■ Improved reinforcement learning backgammon player with rollouts

In an earlier blog post we guided the computer to teach itself how to play decent backgammon, following the guidelines of Tesauro, who first built a world champion beater player using TD(λ) reinforcement learning (RL), based on an artificial neural network (ANN) state value estimator function. Our player was just about level with the benchmark backgammon player called pubeval.

At first I was rather disappointed that despite extensive learning parameter tweaking, including very long training sessions with self-play, the RL learner didn't improve beyond 52% over pubeval (meaning it was winning only half of the time). Pubeval is a simple linear state value function, so how come it is so hard to beat? Then I realized that Tesauro's own RL player wasn't much better straight out of the box. To get to world champion status he had to add various "supervised" tweaks on top. One of those is the idea of rollout (Tesauro and Galperin, 1997).
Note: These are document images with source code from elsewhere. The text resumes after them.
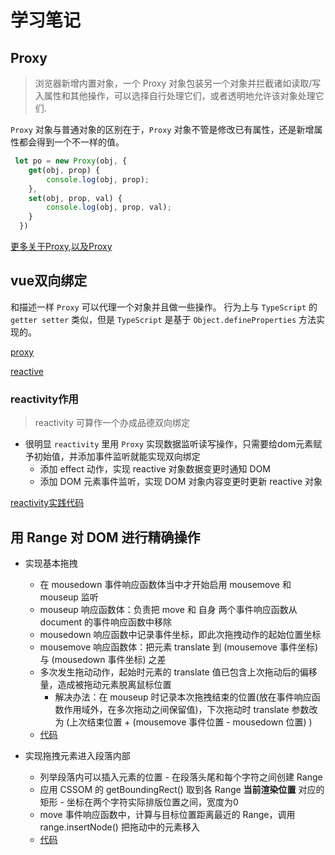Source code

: # 学习笔记

## Proxy

>浏览器新增内置对象，一个 Proxy 对象包装另一个对象并拦截诸如读取/写入属性和其他操作，可以选择自行处理它们，或者透明地允许该对象处理它们.

`Proxy` 对象与普通对象的区别在于，`Proxy` 对象不管是修改已有属性，还是新增属性都会得到一个不一样的值。

``` js
 let po = new Proxy(obj, {
    get(obj, prop) {
        console.log(obj, prop);
    },
    set(obj, prop, val) {
        console.log(obj, prop, val);
    }
  })
```

[更多关于Proxy](https://zh.javascript.info/proxy),[以及Proxy](https://developer.mozilla.org/zh-CN/docs/Web/JavaScript/Reference/Global_Objects/Proxy)

## vue双向绑定

和描述一样 `Proxy` 可以代理一个对象并且做一些操作。
行为上与 `TypeScript` 的 `getter setter` 类似，但是 `TypeScript` 是基于 `Object.defineProperties` 方法实现的。

[proxy](proxy.js)

[reactive](reactive.js)

### reactivity作用

>reactivity 可算作一个办成品德双向绑定

- 很明显 `reactivity` 里用 `Proxy` 实现数据监听读写操作，只需要给dom元素赋予初始值，并添加事件监听就能实现双向绑定
  - 添加 effect 动作，实现 reactive 对象数据变更时通知 DOM
  - 添加 DOM 元素事件监听，实现 DOM 对象内容变更时更新 reactive 对象

[reactivity实践代码](./x.html)

## 用 Range 对 DOM 进行精确操作

- 实现基本拖拽
  - 在 mousedown 事件响应函数体当中才开始启用 mousemove 和 mouseup 监听
  - mouseup 响应函数体：负责把 move 和 自身 两个事件响应函数从 document 的事件响应函数中移除
  - mousedown 响应函数中记录事件坐标，即此次拖拽动作的起始位置坐标
  - mousemove 响应函数体：把元素 translate 到 (mousemove 事件坐标) 与 (mousedown 事件坐标) 之差
  - 多次发生拖动动作，起始时元素的 translate 值已包含上次拖动后的偏移量，造成被拖动元素脱离鼠标位置
    - 解决办法：在 mouseup 时记录本次拖拽结束的位置(放在事件响应函数作用域外，在多次拖动之间保留值)，下次拖动时 translate 参数改为 (上次结束位置 + (mousemove 事件位置 - mousedown 位置) )
  - [代码](./dragTransform.html)

- 实现拖拽元素进入段落内部
  - 列举段落内可以插入元素的位置 - 在段落头尾和每个字符之间创建 Range
  - 应用 CSSOM 的 getBoundingRect() 取到各 Range **当前渲染位置** 对应的矩形 - 坐标在两个字符实际排版位置之间，宽度为0
  - move 事件响应函数中，计算与目标位置距离最近的 Range，调用 range.insertNode() 把拖动中的元素移入
  - [代码](./dragRange.html)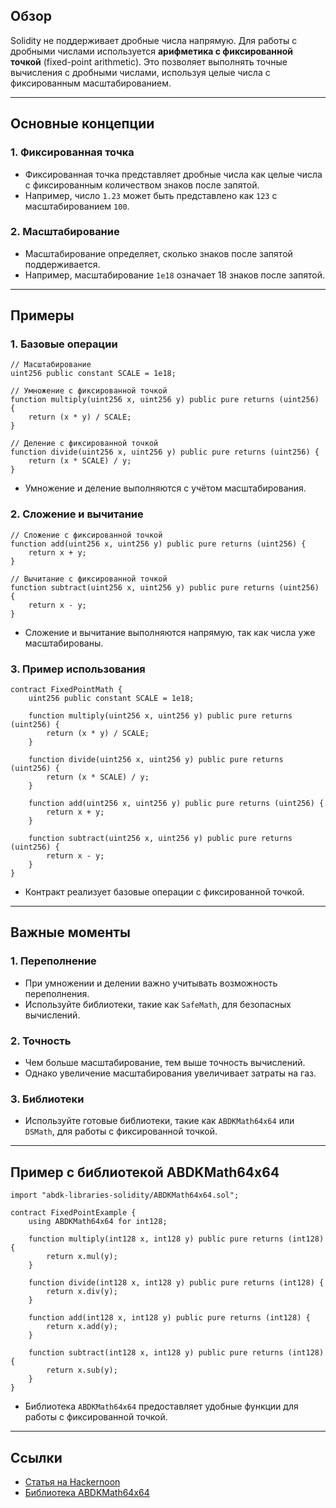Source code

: ## Обзор
Solidity не поддерживает дробные числа напрямую. Для работы с дробными числами используется **арифметика с фиксированной точкой** (fixed-point arithmetic). Это позволяет выполнять точные вычисления с дробными числами, используя целые числа с фиксированным масштабированием.

---

## Основные концепции

### 1. **Фиксированная точка**
- Фиксированная точка представляет дробные числа как целые числа с фиксированным количеством знаков после запятой.
- Например, число `1.23` может быть представлено как `123` с масштабированием `100`.

### 2. **Масштабирование**
- Масштабирование определяет, сколько знаков после запятой поддерживается.
- Например, масштабирование `1e18` означает 18 знаков после запятой.

---

## Примеры

### 1. Базовые операции
```solidity
// Масштабирование
uint256 public constant SCALE = 1e18;

// Умножение с фиксированной точкой
function multiply(uint256 x, uint256 y) public pure returns (uint256) {
    return (x * y) / SCALE;
}

// Деление с фиксированной точкой
function divide(uint256 x, uint256 y) public pure returns (uint256) {
    return (x * SCALE) / y;
}
```
- Умножение и деление выполняются с учётом масштабирования.

### 2. Сложение и вычитание
```solidity
// Сложение с фиксированной точкой
function add(uint256 x, uint256 y) public pure returns (uint256) {
    return x + y;
}

// Вычитание с фиксированной точкой
function subtract(uint256 x, uint256 y) public pure returns (uint256) {
    return x - y;
}
```
- Сложение и вычитание выполняются напрямую, так как числа уже масштабированы.

### 3. Пример использования
```solidity
contract FixedPointMath {
    uint256 public constant SCALE = 1e18;

    function multiply(uint256 x, uint256 y) public pure returns (uint256) {
        return (x * y) / SCALE;
    }

    function divide(uint256 x, uint256 y) public pure returns (uint256) {
        return (x * SCALE) / y;
    }

    function add(uint256 x, uint256 y) public pure returns (uint256) {
        return x + y;
    }

    function subtract(uint256 x, uint256 y) public pure returns (uint256) {
        return x - y;
    }
}
```
- Контракт реализует базовые операции с фиксированной точкой.

---

## Важные моменты

### 1. **Переполнение**
- При умножении и делении важно учитывать возможность переполнения.
- Используйте библиотеки, такие как `SafeMath`, для безопасных вычислений.

### 2. **Точность**
- Чем больше масштабирование, тем выше точность вычислений.
- Однако увеличение масштабирования увеличивает затраты на газ.

### 3. **Библиотеки**
- Используйте готовые библиотеки, такие как `ABDKMath64x64` или `DSMath`, для работы с фиксированной точкой.

---

## Пример с библиотекой ABDKMath64x64
```solidity
import "abdk-libraries-solidity/ABDKMath64x64.sol";

contract FixedPointExample {
    using ABDKMath64x64 for int128;

    function multiply(int128 x, int128 y) public pure returns (int128) {
        return x.mul(y);
    }

    function divide(int128 x, int128 y) public pure returns (int128) {
        return x.div(y);
    }

    function add(int128 x, int128 y) public pure returns (int128) {
        return x.add(y);
    }

    function subtract(int128 x, int128 y) public pure returns (int128) {
        return x.sub(y);
    }
}
```
- Библиотека `ABDKMath64x64` предоставляет удобные функции для работы с фиксированной точкой.

---

## Ссылки
- [Статья на Hackernoon](https://hackernoon.com/fixed-point-math-in-solidity-616f4508c6e8)
- [Библиотека ABDKMath64x64](https://github.com/abdk-consulting/abdk-libraries-solidity)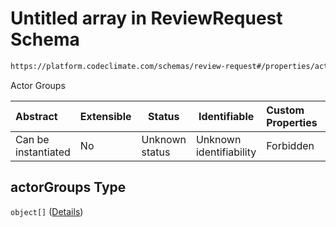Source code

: # Untitled array in ReviewRequest Schema

```txt
https://platform.codeclimate.com/schemas/review-request#/properties/actorGroups
```

Actor Groups


| Abstract            | Extensible | Status         | Identifiable            | Custom Properties | Additional Properties | Access Restrictions | Defined In                                                                                         |
| :------------------ | ---------- | -------------- | ----------------------- | :---------------- | --------------------- | ------------------- | -------------------------------------------------------------------------------------------------- |
| Can be instantiated | No         | Unknown status | Unknown identifiability | Forbidden         | Allowed               | none                | [ReviewRequest.schema.json\*](../../spec/schemas/ReviewRequest.schema.json "open original schema") |

## actorGroups Type

`object[]` ([Details](reviewrequest-properties-actorgroups-items.md))
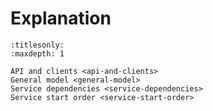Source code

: # Explanation

```{toctree}
:titlesonly:
:maxdepth: 1

API and clients <api-and-clients>
General model <general-model>
Service dependencies <service-dependencies>
Service start order <service-start-order>
```
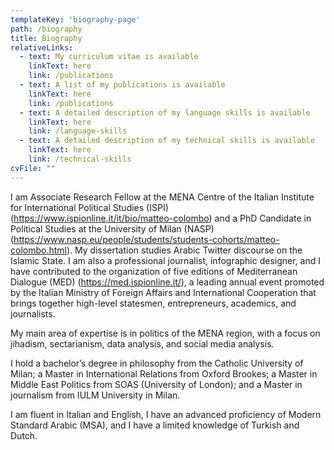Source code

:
 ```yaml
---
templateKey: 'biography-page'
path: /biography
title: Biography
relativeLinks:
  - text: My curriculum vitae is available
    linkText: here
    link: /publications
  - text: A list of my publications is available
    linkText: here
    link: /publications
  - text: A detailed description of my language skills is available
    linkText: here
    link: /language-skills
  - text: A detailed description of my technical skills is available
    linkText: here
    link: /technical-skills
cvFile: ""
---
```

I am Associate Research Fellow at the MENA Centre of the Italian Institute for International Political Studies (ISPI) (https://www.ispionline.it/it/bio/matteo-colombo) and a PhD Candidate in Political Studies at the University of Milan (NASP) (https://www.nasp.eu/people/students/students-cohorts/matteo-colombo.html). My dissertation studies Arabic Twitter discourse on the Islamic State. I am also a professional journalist, infographic designer, and I have contributed to the organization of five editions of Mediterranean Dialogue (MED) (https://med.ispionline.it/), a leading annual event promoted by the Italian Ministry of Foreign Affairs and International Cooperation that brings together high-level statesmen, entrepreneurs, academics, and journalists.   

My main area of expertise is in politics of the MENA region, with a focus on jihadism, sectarianism, data analysis, and social media analysis.  

I hold a bachelor’s degree in philosophy from the Catholic University of Milan; a Master in International Relations from Oxford Brookes; a Master in Middle East Politics from SOAS (University of London); and a Master in journalism from IULM University in Milan.  

I am fluent in Italian and English, I have an advanced proficiency of Modern Standard Arabic (MSA), and I have a limited knowledge of Turkish and Dutch.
Backgammon is a game of skill and luck, because it involves rolling dice. The basic RL-ANN player given a starting board position and a dice roll, tries to figure out the best possible move just by comparing the immediate resulting board positions, in terms of their value estimate U(s). This playing strategy has several disadvantages:

The ANN value function is inherently inexact
Many alternative board positions have very similar values, especially at the beginning of play
Random next moves are not taken into account

Using rollouts we can tackle these problems. Instead of considering a single "best" move, we focus on the top N (e.g. 5) alternatives based on their U(s) value, and then we simulate each one in a random play and see which one leads to best results (wins). To get accurate worth estimates with Monte Carlo search, we must play many such games from our fixed starting position. This strategy is sound but computationally intensive, especially if we play all the way to the end of the game to evaluate each move.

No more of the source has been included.